Das gesamte Vermögen eines Verstorbenen bzw. seine Erbschaft. Die Erben erwerben den Nachlass nicht automatisch, sondern nur durch ein gerichtliches Verfahren (Verlassenschaftsverfahren).

Rucksackprinzip:

Wenn Sie als Dienstnehmer selbst kündigen, haben Sie einen Abfertigungsanspruch. Die eingezahlten Beiträge werden aber nicht sofort ausbezahlt, sondern bleiben in der Vorsorgekasse. Diesen Anspruch nehmen Sie „im Rucksack“ mit. Erst bei einem Verfügungsanspruch können Sie über die Verwendung Ihrer Ansprüche entscheiden.

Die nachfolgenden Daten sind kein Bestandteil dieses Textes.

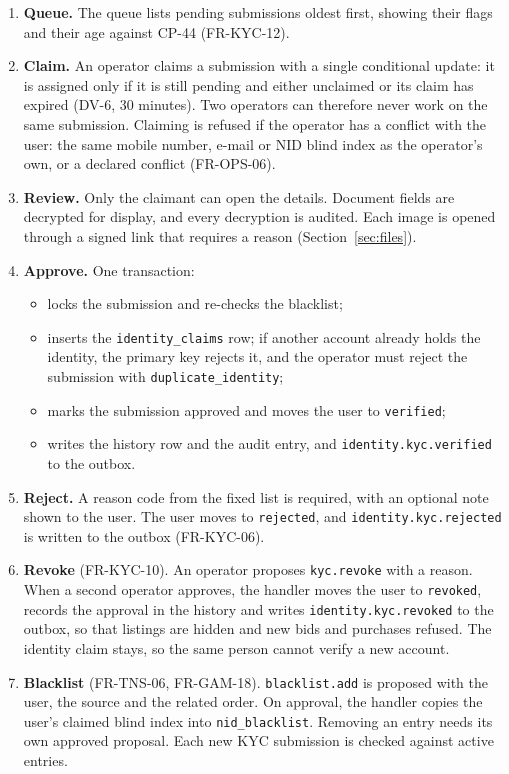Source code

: \documentclass[11pt,a4paper]{article}
\begin{document}
\begin{enumerate}[nosep]
  \item \textbf{Queue.} The queue lists pending submissions oldest first, showing their flags and their age against CP-44 (FR-KYC-12).
  \item \textbf{Claim.} An operator claims a submission with a single conditional update: it is assigned only if it is still pending and either unclaimed or its claim has expired (DV-6, 30 minutes). Two operators can therefore never work on the same submission. Claiming is refused if the operator has a conflict with the user: the same mobile number, e-mail or NID blind index as the operator's own, or a declared conflict (FR-OPS-06).
  \item \textbf{Review.} Only the claimant can open the details. Document fields are decrypted for display, and every decryption is audited. Each image is opened through a signed link that requires a reason (Section~\ref{sec:files}).
  \item \textbf{Approve.} One transaction:
  \begin{itemize}[nosep]
    \item locks the submission and re-checks the blacklist;
    \item inserts the \texttt{identity\_claims} row; if another account already holds the identity, the primary key rejects it, and the operator must reject the submission with \texttt{duplicate\_identity};
    \item marks the submission approved and moves the user to \texttt{verified};
    \item writes the history row and the audit entry, and \texttt{identity.kyc.verified} to the outbox.
  \end{itemize}
  \item \textbf{Reject.} A reason code from the fixed list is required, with an optional note shown to the user. The user moves to \texttt{rejected}, and \texttt{identity.kyc.rejected} is written to the outbox (FR-KYC-06).
  \item \textbf{Revoke} (FR-KYC-10). An operator proposes \texttt{kyc.revoke} with a reason. When a second operator approves, the handler moves the user to \texttt{revoked}, records the approval in the history and writes \texttt{identity.kyc.revoked} to the outbox, so that listings are hidden and new bids and purchases refused. The identity claim stays, so the same person cannot verify a new account.
  \item \textbf{Blacklist} (FR-TNS-06, FR-GAM-18). \texttt{blacklist.add} is proposed with the user, the source and the related order. On approval, the handler copies the user's claimed blind index into \texttt{nid\_blacklist}. Removing an entry needs its own approved proposal. Each new KYC submission is checked against active entries.
\end{enumerate}
\end{document}
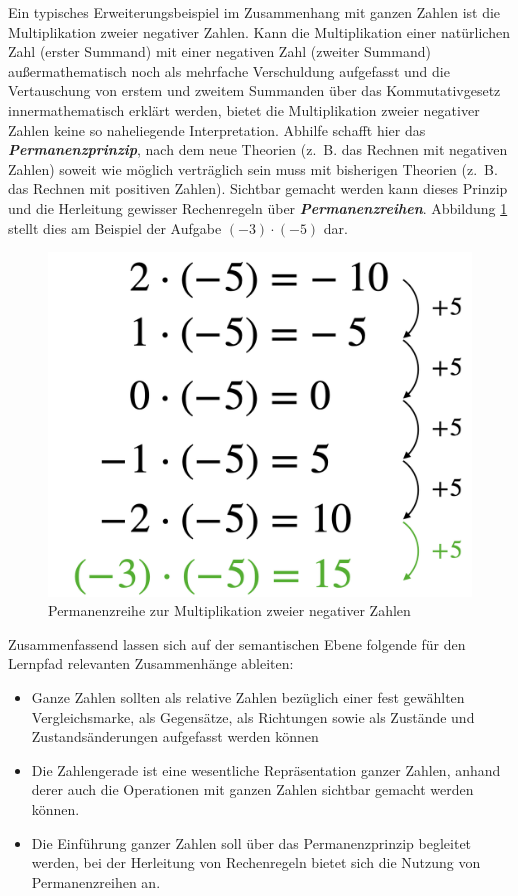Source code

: \documentclass[
]{scrbook}
\providecommand{\tightlist}{%
  \setlength{\itemsep}{0pt}\setlength{\parskip}{0pt}}
\theoremstyle{definition}
\theoremstyle{definition}
\theoremstyle{definition}
\theoremstyle{definition}
\theoremstyle{remark}
\begin{document}
Ein typisches Erweiterungsbeispiel im Zusammenhang mit ganzen Zahlen ist die Multiplikation zweier negativer Zahlen. Kann die Multiplikation einer natürlichen Zahl (erster Summand) mit einer negativen Zahl (zweiter Summand) außermathematisch noch als mehrfache Verschuldung aufgefasst und die Vertauschung von erstem und zweitem Summanden über das Kommutativgesetz innermathematisch erklärt werden, bietet die Multiplikation zweier negativer Zahlen keine so naheliegende Interpretation. Abhilfe schafft hier das \textbf{\emph{Permanenzprinzip}}, nach dem neue Theorien (z.~B. das Rechnen mit negativen Zahlen) soweit wie möglich verträglich sein muss mit bisherigen Theorien (z.~B. das Rechnen mit positiven Zahlen). Sichtbar gemacht werden kann dieses Prinzip und die Herleitung gewisser Rechenregeln über \textbf{\emph{Permanenzreihen}}. Abbildung \ref{fig:Permanenz} stellt dies am Beispiel der Aufgabe \((-3)\cdot (-5)\) dar.

\begin{figure}

{\centering \includegraphics[width=0.5\linewidth]{pictures/9-Permanenz} 

}

\caption{Permanenzreihe zur Multiplikation zweier negativer Zahlen}\label{fig:Permanenz}
\end{figure}

Zusammenfassend lassen sich auf der semantischen Ebene folgende für den Lernpfad relevanten Zusammenhänge ableiten:

\begin{itemize}
\tightlist
\item
  \textcolor{semanticColor}{Ganze Zahlen sollten als relative Zahlen bezüglich einer fest gewählten Vergleichsmarke, als Gegensätze, als Richtungen sowie als Zustände und Zustandsänderungen aufgefasst werden können}\\
\item
  \textcolor{semanticColor}{Die Zahlengerade ist eine wesentliche Repräsentation ganzer Zahlen, anhand derer auch die Operationen mit ganzen Zahlen sichtbar gemacht werden können.}\\
\item
  \textcolor{semanticColor}{Die Einführung ganzer Zahlen soll über das Permanenzprinzip begleitet werden, bei der Herleitung von Rechenregeln bietet sich die Nutzung von Permanenzreihen an.}
\end{itemize}
\end{document}
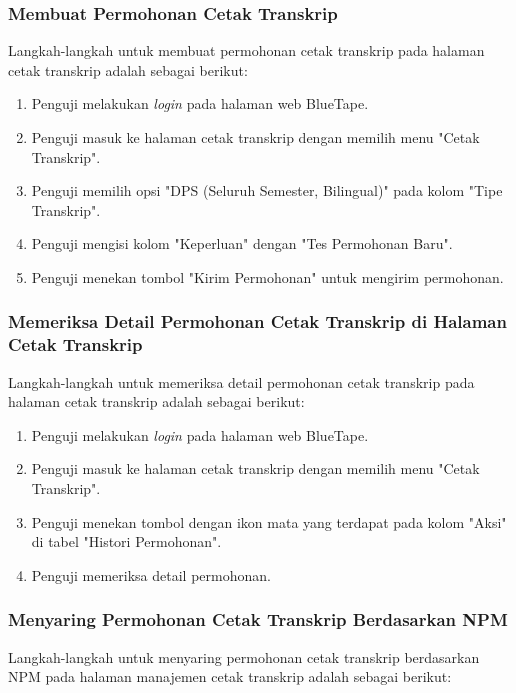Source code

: \subsubsection{Membuat Permohonan Cetak Transkrip}
\label{subsubsec:skenario_membuat_permohonan_cetak_transkrip}
Langkah-langkah untuk membuat permohonan cetak transkrip pada halaman cetak transkrip adalah sebagai berikut:

\begin{enumerate}
    \item Penguji melakukan \textit{login} pada halaman web BlueTape.
    \item Penguji masuk ke halaman cetak transkrip dengan memilih menu "Cetak Transkrip".
    \item Penguji memilih opsi "DPS (Seluruh Semester, Bilingual)" pada kolom "Tipe Transkrip".
    \item Penguji mengisi kolom "Keperluan" dengan "Tes Permohonan Baru".
    \item Penguji menekan tombol "Kirim Permohonan" untuk mengirim permohonan.
\end{enumerate}

\subsubsection{Memeriksa Detail Permohonan Cetak Transkrip di Halaman Cetak Transkrip}
\label{subsubsec:skenario_memeriksa_detail_permohonan_cetak_transkrip_di_halaman_cetak_transkrip}
Langkah-langkah untuk memeriksa detail permohonan cetak transkrip pada halaman cetak transkrip adalah sebagai berikut:

\begin{enumerate}
    \item Penguji melakukan \textit{login} pada halaman web BlueTape.
    \item Penguji masuk ke halaman cetak transkrip dengan memilih menu "Cetak Transkrip".
    \item Penguji menekan tombol dengan ikon mata yang terdapat pada kolom "Aksi" di tabel "Histori Permohonan".
    \item Penguji memeriksa detail permohonan.
\end{enumerate}

\subsubsection{Menyaring Permohonan Cetak Transkrip Berdasarkan NPM}
\label{subsubsec:skenario_menyaring_permohonan_cetak_transkrip_berdasarkan_npm}
Langkah-langkah untuk menyaring permohonan cetak transkrip berdasarkan NPM pada halaman manajemen cetak transkrip adalah sebagai berikut:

Die VBV sendet Ihnen dann automatisch ein Schreiben mit allen Verfügungsmöglichkeiten zu.

Selbständigenvorsorge:

Steuerschonendes Vorsorgemodell. Gilt seit 01.01.2008 verpflichtend für alle Selbständigen. Freiberuflich Selbständige können dieses Modell freiwillig nutzen.

Sozialpartner:

Österreich verfügt über ein besonders ausgeprägtes System der freiwilligen Zusammenarbeit der Interessenverbände. Die vier großen Verbände sind Österreichischer Gewerkschaftsbund (ÖGB), Wirtschaftskammer Österreich (WKO), Bundesarbeitskammer (BAK) und Präsidentenkonferenz der Landwirtschaftskammern Österreichs.

SVA:

Die Sozialversicherungsanstalt der Gewerblichen Wirtschaft (SVA) ist zuständig für die Kranken- und Pensionsversicherung von Unternehmern und Selbständigen. Die SVA führt bundesweit die Krankenversicherung und die Pensionsversicherung der Gewerbetreibenden und freiberuflich selbständig Erwerbstätigen durch. Sie ist somit das Gegenstück der Gebietskrankenkasse.

Übertragung:

Sie können von Abfertigung ALT in Abfertigung NEU wechseln.

Verfügungsanspruch:

Die Möglichkeit über Ansprüche aus der Betrieblichen Vorsorge zu verfügen. Die entsprechenden Daten werden vom Dienstgeber über den Krankenversicherungsträger an die Vorsorgekasse weitergeleitet. Sie werden von der Vorsorgekasse automatisch über Ihren Verfügungsanspruch informiert.

Zuweisungsverfahren:

Es gilt für Unternehmen/Selbständige, die sechs Monate nach Einstellung des ersten Dienstnehmers bzw. nach Beginn der selbständigen Tätigkeit noch keine Betriebliche Vorsorgekasse ausgewählt haben. Sie werden dann schriftlich aufgefordert, das innerhalb von drei Monaten nachzuholen. Verstreicht auch diese Frist ohne Auswahl einer Betrieblichen Vorsorgekasse, wird das Unternehmen/der Selbständige einer Vorsorgekasse zugewiesen.